I hate to say it, but it may be useful to look at something like ITIL, particularly incident and problem management. It may help you or your management reorganize your support system to actually function in a rational way.
Yeah, "restart and call me if it still doesn't work" is often the first line of troubleshooting for sysadmins or helpdesk staff who are out of ideas. I'll cop to using this as well, but telling someone to reboot a server is a completely different exercise than having a user reboot their workstation, depending of course on what the server is used for.
I hate to give this advice, but speaking pragmatically, sometimes for true legacy systems that you're not at liberty to replace, if reboot works to fix the problem then it's better to just do it as needed and work towards justifying an upgrade than to extend downtime unneccesarily.
My thoughts on trying to educate people is to take the least intrusive path first.
As you said rebooting should be the LAST option.
So least intrustive would be more like, - Re-starting the communications service - Re-starting the application service - Re-starting the communications layer of the application (if exists) - Etc
This applied to more then just old systems and applies to any troubleshooting. One day one of those systems will not come back up.
By cycling though the different parts of a system, this might also let you find what is actually causing the failure and also have a faster fix since an entire reboot is not done.
With fail-over clusters (I use RedHat Cluster) rebooting is a good thing for a few reasons:
It's part of the high availability protocol as "STONITH" (Shoot The Other Node in The Head), whereby an unresponsive host is forcibly disconnected/rebooted. You better make sure it's properly set up and that it's going to reboot in working order. When something goes wrong, you can find yourself rebooting machines several times over unless the problem is obvious.
The system is optimized around having a node going down, but it's not very good -- in fact it sucks -- at figuring a node is merely misbehaving. Having a service relocate to another node takes a few seconds. If the current node is misbehaving, pulling the plug on it is the surest and fastest way to do that, otherwise the cluster could be trying to do things too nicely, and wait for an ACK that will never come.
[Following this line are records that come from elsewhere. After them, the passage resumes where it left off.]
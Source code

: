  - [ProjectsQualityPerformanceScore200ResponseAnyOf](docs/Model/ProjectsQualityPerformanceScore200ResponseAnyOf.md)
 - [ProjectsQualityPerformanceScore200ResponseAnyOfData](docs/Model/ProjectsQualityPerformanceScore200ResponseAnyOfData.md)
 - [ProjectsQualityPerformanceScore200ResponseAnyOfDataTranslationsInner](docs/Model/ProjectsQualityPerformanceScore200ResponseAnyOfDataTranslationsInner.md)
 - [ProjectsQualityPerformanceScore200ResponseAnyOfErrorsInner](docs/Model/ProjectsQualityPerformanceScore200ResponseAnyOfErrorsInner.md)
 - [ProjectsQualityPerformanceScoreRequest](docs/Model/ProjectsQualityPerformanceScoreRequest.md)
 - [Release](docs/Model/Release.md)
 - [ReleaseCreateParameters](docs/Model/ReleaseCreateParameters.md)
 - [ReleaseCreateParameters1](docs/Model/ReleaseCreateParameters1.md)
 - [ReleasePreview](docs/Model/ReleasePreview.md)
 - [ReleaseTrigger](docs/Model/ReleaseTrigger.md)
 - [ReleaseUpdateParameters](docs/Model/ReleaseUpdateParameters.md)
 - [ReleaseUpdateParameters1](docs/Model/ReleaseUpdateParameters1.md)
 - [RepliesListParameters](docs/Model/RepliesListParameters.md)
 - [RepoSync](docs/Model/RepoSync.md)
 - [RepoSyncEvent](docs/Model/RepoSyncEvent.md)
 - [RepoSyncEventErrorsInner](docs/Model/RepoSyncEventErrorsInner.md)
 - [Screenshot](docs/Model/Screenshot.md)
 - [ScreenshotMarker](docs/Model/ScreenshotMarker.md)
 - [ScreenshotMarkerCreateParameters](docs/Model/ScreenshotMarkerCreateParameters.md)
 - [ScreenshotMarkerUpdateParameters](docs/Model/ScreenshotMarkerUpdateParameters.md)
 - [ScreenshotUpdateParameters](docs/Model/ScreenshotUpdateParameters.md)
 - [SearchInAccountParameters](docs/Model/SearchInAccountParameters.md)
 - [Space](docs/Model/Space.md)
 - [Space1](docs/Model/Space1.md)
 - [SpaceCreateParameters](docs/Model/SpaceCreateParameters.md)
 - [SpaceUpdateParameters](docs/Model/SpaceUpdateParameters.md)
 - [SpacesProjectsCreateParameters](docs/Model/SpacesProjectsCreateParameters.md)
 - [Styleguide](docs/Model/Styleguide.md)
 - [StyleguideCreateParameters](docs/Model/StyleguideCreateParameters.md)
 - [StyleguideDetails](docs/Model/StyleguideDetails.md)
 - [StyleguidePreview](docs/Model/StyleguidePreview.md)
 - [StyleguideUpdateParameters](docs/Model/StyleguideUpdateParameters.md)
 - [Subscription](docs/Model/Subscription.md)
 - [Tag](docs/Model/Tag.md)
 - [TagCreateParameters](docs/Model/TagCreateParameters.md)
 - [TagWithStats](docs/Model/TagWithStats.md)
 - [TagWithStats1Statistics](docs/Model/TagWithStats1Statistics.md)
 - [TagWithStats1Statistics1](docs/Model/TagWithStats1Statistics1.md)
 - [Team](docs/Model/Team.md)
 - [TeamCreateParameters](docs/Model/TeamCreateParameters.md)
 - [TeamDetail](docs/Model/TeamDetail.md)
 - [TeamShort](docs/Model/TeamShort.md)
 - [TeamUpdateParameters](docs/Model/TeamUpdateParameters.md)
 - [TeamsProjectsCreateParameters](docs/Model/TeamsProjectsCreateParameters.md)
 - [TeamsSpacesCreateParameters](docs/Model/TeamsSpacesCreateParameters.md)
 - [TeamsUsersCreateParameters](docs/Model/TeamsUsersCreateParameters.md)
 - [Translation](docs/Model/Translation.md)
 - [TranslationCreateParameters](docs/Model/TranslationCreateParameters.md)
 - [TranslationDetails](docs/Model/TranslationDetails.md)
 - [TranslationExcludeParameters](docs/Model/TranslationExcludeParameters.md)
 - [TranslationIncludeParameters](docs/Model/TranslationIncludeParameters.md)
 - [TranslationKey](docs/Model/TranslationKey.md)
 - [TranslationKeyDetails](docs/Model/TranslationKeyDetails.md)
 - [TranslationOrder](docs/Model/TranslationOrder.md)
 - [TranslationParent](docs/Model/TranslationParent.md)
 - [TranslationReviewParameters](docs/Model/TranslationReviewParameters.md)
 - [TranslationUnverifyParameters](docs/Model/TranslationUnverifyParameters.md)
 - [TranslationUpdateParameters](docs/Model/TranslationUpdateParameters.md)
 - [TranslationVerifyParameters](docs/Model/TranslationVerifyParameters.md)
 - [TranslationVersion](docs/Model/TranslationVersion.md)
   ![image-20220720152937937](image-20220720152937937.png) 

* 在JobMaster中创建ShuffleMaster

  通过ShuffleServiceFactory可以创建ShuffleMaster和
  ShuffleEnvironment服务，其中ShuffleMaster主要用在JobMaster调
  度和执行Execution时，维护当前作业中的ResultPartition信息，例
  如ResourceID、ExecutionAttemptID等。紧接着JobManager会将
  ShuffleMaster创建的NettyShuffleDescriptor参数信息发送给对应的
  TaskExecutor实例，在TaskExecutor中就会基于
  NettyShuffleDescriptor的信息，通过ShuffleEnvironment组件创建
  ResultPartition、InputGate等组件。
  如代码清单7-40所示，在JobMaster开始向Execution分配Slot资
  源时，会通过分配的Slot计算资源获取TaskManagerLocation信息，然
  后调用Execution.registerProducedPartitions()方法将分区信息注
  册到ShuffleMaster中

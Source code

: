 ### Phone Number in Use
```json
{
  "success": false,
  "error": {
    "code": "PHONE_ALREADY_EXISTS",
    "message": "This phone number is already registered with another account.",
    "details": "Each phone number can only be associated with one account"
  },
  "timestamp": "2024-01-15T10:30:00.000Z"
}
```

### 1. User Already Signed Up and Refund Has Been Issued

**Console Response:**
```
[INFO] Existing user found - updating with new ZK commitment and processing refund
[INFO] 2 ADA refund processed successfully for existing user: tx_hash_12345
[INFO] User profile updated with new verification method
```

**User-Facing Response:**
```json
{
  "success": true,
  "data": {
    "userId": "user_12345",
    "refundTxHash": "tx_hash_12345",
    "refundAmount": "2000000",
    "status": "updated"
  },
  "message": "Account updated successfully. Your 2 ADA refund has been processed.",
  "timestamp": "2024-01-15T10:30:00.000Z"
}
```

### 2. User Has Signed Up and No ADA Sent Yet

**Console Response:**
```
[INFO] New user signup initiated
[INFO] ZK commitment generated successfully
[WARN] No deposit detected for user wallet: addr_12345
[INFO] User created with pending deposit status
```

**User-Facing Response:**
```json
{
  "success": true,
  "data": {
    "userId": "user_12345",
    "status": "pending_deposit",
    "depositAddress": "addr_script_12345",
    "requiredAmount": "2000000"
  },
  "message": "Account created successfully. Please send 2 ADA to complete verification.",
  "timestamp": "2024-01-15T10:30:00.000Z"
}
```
Because your question spans multiple operating systems, there cannot be a single correct answer.
I can say this for Windows 2000 systems: I've run thousands of them, and can only recall a handful of cases where communication had failed AND the system was not completely hung. Often a simple disable/re-enable of the incommunicado NIC would solve this, followed by a driver update and/or replacement of NIC with something less cheesy.
(IOW, I've only seen it with old buggy drivers and/or off-brand NICs.)